THE PROBLEM
Retype the records below exactly as they appear, but leave out any pictures.

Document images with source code
⁂
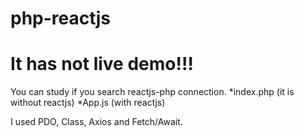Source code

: # php-reactjs
<h1>It has not live demo!!!</h1>
You can study if you search reactjs-php connection.
*index.php (it is without reactjs)
*App.js (with reactjs)

I used PDO, Class, Axios and Fetch/Await.
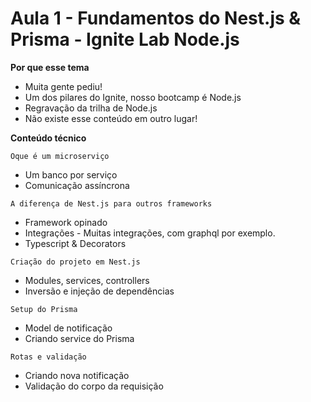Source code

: # Aula 1 - Fundamentos do Nest.js & Prisma - Ignite Lab Node.js

**Por que esse tema**

- Muita gente pediu!
- Um dos pilares do Ignite, nosso bootcamp é Node.js
- Regravação da trilha de Node.js
- Não existe esse conteúdo em outro lugar!

**Conteúdo técnico**

`Oque é um microserviço`

- Um banco por serviço
- Comunicação assíncrona

`A diferença de Nest.js para outros frameworks`

- Framework opinado
- Integrações - Muitas integrações, com graphql por exemplo.
- Typescript & Decorators

`Criação do projeto em Nest.js`

- Modules, services, controllers
- Inversão e injeção de dependências

`Setup do Prisma`

- Model de notificação
- Criando service do Prisma

`Rotas e validação`

- Criando nova notificação
- Validação do corpo da requisição
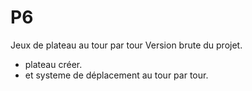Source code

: # P6
Jeux de plateau au tour par tour
Version brute du projet. 
- plateau créer.
- et systeme de déplacement au tour par tour.
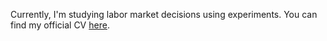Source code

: Currently, I'm studying labor market decisions using experiments. You can find my official CV [here](https://drive.google.com/file/d/12ylab4YmZt1ISsAGNXgVL07R8dB724uj/view?usp=sharing).
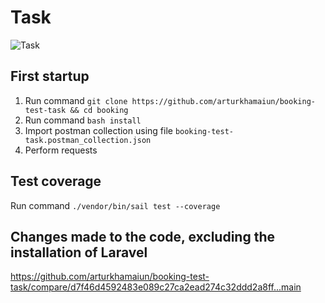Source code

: # Task
![Task](https://i.imgur.com/7ww3igg.png)

## First startup
1. Run command `git clone https://github.com/arturkhamaiun/booking-test-task && cd booking`
2. Run command `bash install`
3. Import postman collection using file `booking-test-task.postman_collection.json`
4. Perform requests

## Test coverage
Run command `./vendor/bin/sail test --coverage`

## Changes made to the code, excluding the installation of Laravel
https://github.com/arturkhamaiun/booking-test-task/compare/d7f46d4592483e089c27ca2ead274c32ddd2a8ff...main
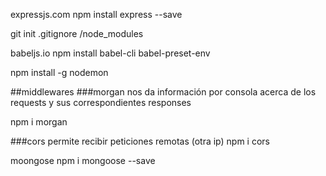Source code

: expressjs.com
npm install express --save

git init
.gitignore /node_modules

babeljs.io
npm install babel-cli babel-preset-env

npm install -g nodemon 

##middlewares
###morgan
nos da información por consola acerca de los requests y sus correspondientes responses

npm i morgan

###cors
permite recibir peticiones remotas (otra ip)
npm i cors

moongose
npm i mongoose --save
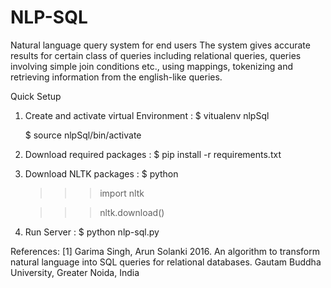 # NLP-SQL
Natural language query system for end users
The system gives accurate results for certain class of queries including relational queries, queries involving simple join conditions etc., using mappings, tokenizing and retrieving information from the english-like queries.

Quick Setup

1. Create and activate virtual Environment :
   $ vitualenv nlpSql 
   
   $ source nlpSql/bin/activate
 
2. Download required packages :
   $ pip install -r requirements.txt 
  
3. Download NLTK packages : 
   $ python 
   >>> import nltk
   
   >>> nltk.download()
  
4. Run Server :
   $ python nlp-sql.py

References: 
[1] Garima Singh, Arun Solanki 2016. An algorithm to transform natural language into SQL queries for relational databases. Gautam Buddha University, Greater Noida, India
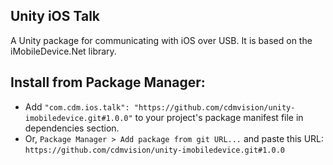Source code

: ## Unity iOS Talk

A Unity package for communicating with iOS over USB. It is based on the iMobileDevice.Net library.

## Install from Package Manager:
* Add `"com.cdm.ios.talk": "https://github.com/cdmvision/unity-imobiledevice.git#1.0.0"` to your project's package manifest file in dependencies section.
* Or, `Package Manager > Add package from git URL...` and paste this URL: `https://github.com/cdmvision/unity-imobiledevice.git#1.0.0`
⁂
YOUR RESPONSE
Source code

: # php-reactjs
<h1>It has not live demo!!!</h1>
You can study if you search reactjs-php connection.
*index.php (it is without reactjs)
*App.js (with reactjs)

I used PDO, Class, Axios and Fetch/Await.
Source code

: # Aula 1 - Fundamentos do Nest.js & Prisma - Ignite Lab Node.js

**Por que esse tema**

- Muita gente pediu!
- Um dos pilares do Ignite, nosso bootcamp é Node.js
- Regravação da trilha de Node.js
- Não existe esse conteúdo em outro lugar!

**Conteúdo técnico**

`Oque é um microserviço`

- Um banco por serviço
- Comunicação assíncrona

`A diferença de Nest.js para outros frameworks`

- Framework opinado
- Integrações - Muitas integrações, com graphql por exemplo.
- Typescript & Decorators

`Criação do projeto em Nest.js`

- Modules, services, controllers
- Inversão e injeção de dependências

`Setup do Prisma`

- Model de notificação
- Criando service do Prisma

`Rotas e validação`

- Criando nova notificação
- Validação do corpo da requisição
Source code

: # P6
Jeux de plateau au tour par tour
Version brute du projet. 
- plateau créer.
- et systeme de déplacement au tour par tour.
Source code

: Currently, I'm studying labor market decisions using experiments. You can find my official CV [here](https://drive.google.com/file/d/12ylab4YmZt1ISsAGNXgVL07R8dB724uj/view?usp=sharing).
Source code

: # Task
![Task](https://i.imgur.com/7ww3igg.png)

## First startup
1. Run command `git clone https://github.com/arturkhamaiun/booking-test-task && cd booking`
2. Run command `bash install`
3. Import postman collection using file `booking-test-task.postman_collection.json`
4. Perform requests

## Test coverage
Run command `./vendor/bin/sail test --coverage`

## Changes made to the code, excluding the installation of Laravel
https://github.com/arturkhamaiun/booking-test-task/compare/d7f46d4592483e089c27ca2ead274c32ddd2a8ff...main
Source code

: expressjs.com
npm install express --save

git init
.gitignore /node_modules

babeljs.io
npm install babel-cli babel-preset-env

npm install -g nodemon 

##middlewares
###morgan
nos da información por consola acerca de los requests y sus correspondientes responses

npm i morgan

###cors
permite recibir peticiones remotas (otra ip)
npm i cors

moongose
npm i mongoose --save
 # NLP-SQL
Natural language query system for end users
The system gives accurate results for certain class of queries including relational queries, queries involving simple join conditions etc., using mappings, tokenizing and retrieving information from the english-like queries.

Quick Setup

1. Create and activate virtual Environment :
   $ vitualenv nlpSql 
   
   $ source nlpSql/bin/activate
 
2. Download required packages :
   $ pip install -r requirements.txt 
  
3. Download NLTK packages : 
   $ python 
   >>> import nltk
   
   >>> nltk.download()
  
4. Run Server :
   $ python nlp-sql.py

References: 
[1] Garima Singh, Arun Solanki 2016. An algorithm to transform natural language into SQL queries for relational databases. Gautam Buddha University, Greater Noida, India
Source code

: ## Unity iOS Talk

A Unity package for communicating with iOS over USB. It is based on the iMobileDevice.Net library.

## Install from Package Manager:
* Add `"com.cdm.ios.talk": "https://github.com/cdmvision/unity-imobiledevice.git#1.0.0"` to your project's package manifest file in dependencies section.
* Or, `Package Manager > Add package from git URL...` and paste this URL: `https://github.com/cdmvision/unity-imobiledevice.git#1.0.0`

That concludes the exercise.